REQUIREMENT: Exclude the pictures from your copy, and reproduce each entry below verbatim.

RECORDS PROVIDED:
————
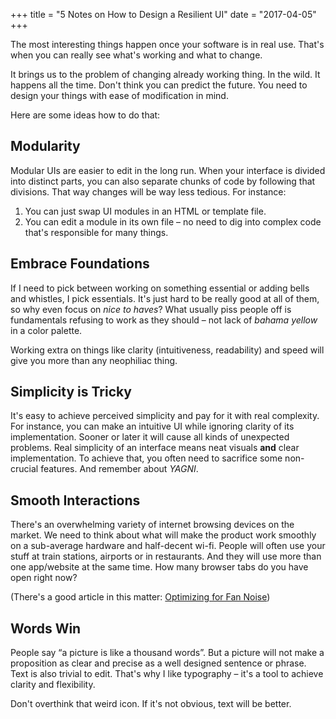 +++
title = "5 Notes on How to Design a Resilient UI"
date =  "2017-04-05"
+++

The most interesting things happen once your software is in real use.
That's when you can really see what's working and what to change.

It brings us to the problem of changing already working thing. In the wild.
It happens all the time. Don't think you can predict the future. 
You need to design your things with ease of modification in mind.

<!--more-->

Here are some ideas how to do that:

## Modularity

Modular UIs are easier to edit in the long run.
When your interface is divided into distinct parts, you can also separate chunks of code by following that divisions.
That way changes will be way less tedious. For instance:

1. You can just swap UI modules in an HTML or template file.
2. You can edit a module in its own file – no need to dig into complex code that's responsible for many things.


## Embrace Foundations

If I need to pick between working on something essential or adding bells and whistles, I pick essentials.
It's just hard to be really good at all of them, so why even focus on *nice to haves*? What usually piss people off is fundamentals refusing to work as they should – not lack of *bahama yellow* in a color palette.

Working extra on things like clarity (intuitiveness, readability) and speed
will give you more than any neophiliac thing.
   

## Simplicity is Tricky

It's easy to achieve perceived simplicity and pay for it with real complexity.
For instance, you can make an intuitive UI while ignoring clarity of its implementation.
Sooner or later it will cause all kinds of unexpected problems.
Real simplicity of an interface means neat visuals **and** clear implementation.
To achieve that, you often need to sacrifice some non-crucial features.
And remember about *YAGNI*.
     
## Smooth Interactions
    
There's an overwhelming variety of internet browsing devices on the market.
We need to think about what will make the product work smoothly on a sub-average hardware and half-decent wi-fi.
People will often use your stuff at train stations, airports or in restaurants. And they will use more than one app/website at the same time. How many browser tabs do you have open right now? 

(There's a good article in this matter: [Optimizing for Fan Noise](http://prog21.dadgum.com/61.html))

## Words Win
    
People say “a picture is like a thousand words”.
But a picture will not make a proposition as clear and precise as a well designed sentence or phrase.
Text is also trivial to edit.
That's why I like typography – it's a tool to achieve clarity and flexibility.

Don't overthink that weird icon. If it's not obvious, text will be better.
————
EXERCISE ANSWER:
 +++
title = "5 Notes on How to Design a Resilient UI"
date =  "2017-04-05"
+++

The most interesting things happen once your software is in real use.
That's when you can really see what's working and what to change.

It brings us to the problem of changing already working thing. In the wild.
It happens all the time. Don't think you can predict the future. 
You need to design your things with ease of modification in mind.

<!--more-->

Here are some ideas how to do that:

## Modularity

Modular UIs are easier to edit in the long run.
When your interface is divided into distinct parts, you can also separate chunks of code by following that divisions.
That way changes will be way less tedious. For instance:

1. You can just swap UI modules in an HTML or template file.
2. You can edit a module in its own file – no need to dig into complex code that's responsible for many things.


## Embrace Foundations

If I need to pick between working on something essential or adding bells and whistles, I pick essentials.
It's just hard to be really good at all of them, so why even focus on *nice to haves*? What usually piss people off is fundamentals refusing to work as they should – not lack of *bahama yellow* in a color palette.

Working extra on things like clarity (intuitiveness, readability) and speed
will give you more than any neophiliac thing.
   

## Simplicity is Tricky

It's easy to achieve perceived simplicity and pay for it with real complexity.
For instance, you can make an intuitive UI while ignoring clarity of its implementation.
Sooner or later it will cause all kinds of unexpected problems.
Real simplicity of an interface means neat visuals **and** clear implementation.
To achieve that, you often need to sacrifice some non-crucial features.
And remember about *YAGNI*.
     
## Smooth Interactions
    
There's an overwhelming variety of internet browsing devices on the market.
We need to think about what will make the product work smoothly on a sub-average hardware and half-decent wi-fi.
People will often use your stuff at train stations, airports or in restaurants. And they will use more than one app/website at the same time. How many browser tabs do you have open right now? 

(There's a good article in this matter: [Optimizing for Fan Noise](http://prog21.dadgum.com/61.html))

## Words Win
    
People say “a picture is like a thousand words”.
But a picture will not make a proposition as clear and precise as a well designed sentence or phrase.
Text is also trivial to edit.
That's why I like typography – it's a tool to achieve clarity and flexibility.

Don't overthink that weird icon. If it's not obvious, text will be better.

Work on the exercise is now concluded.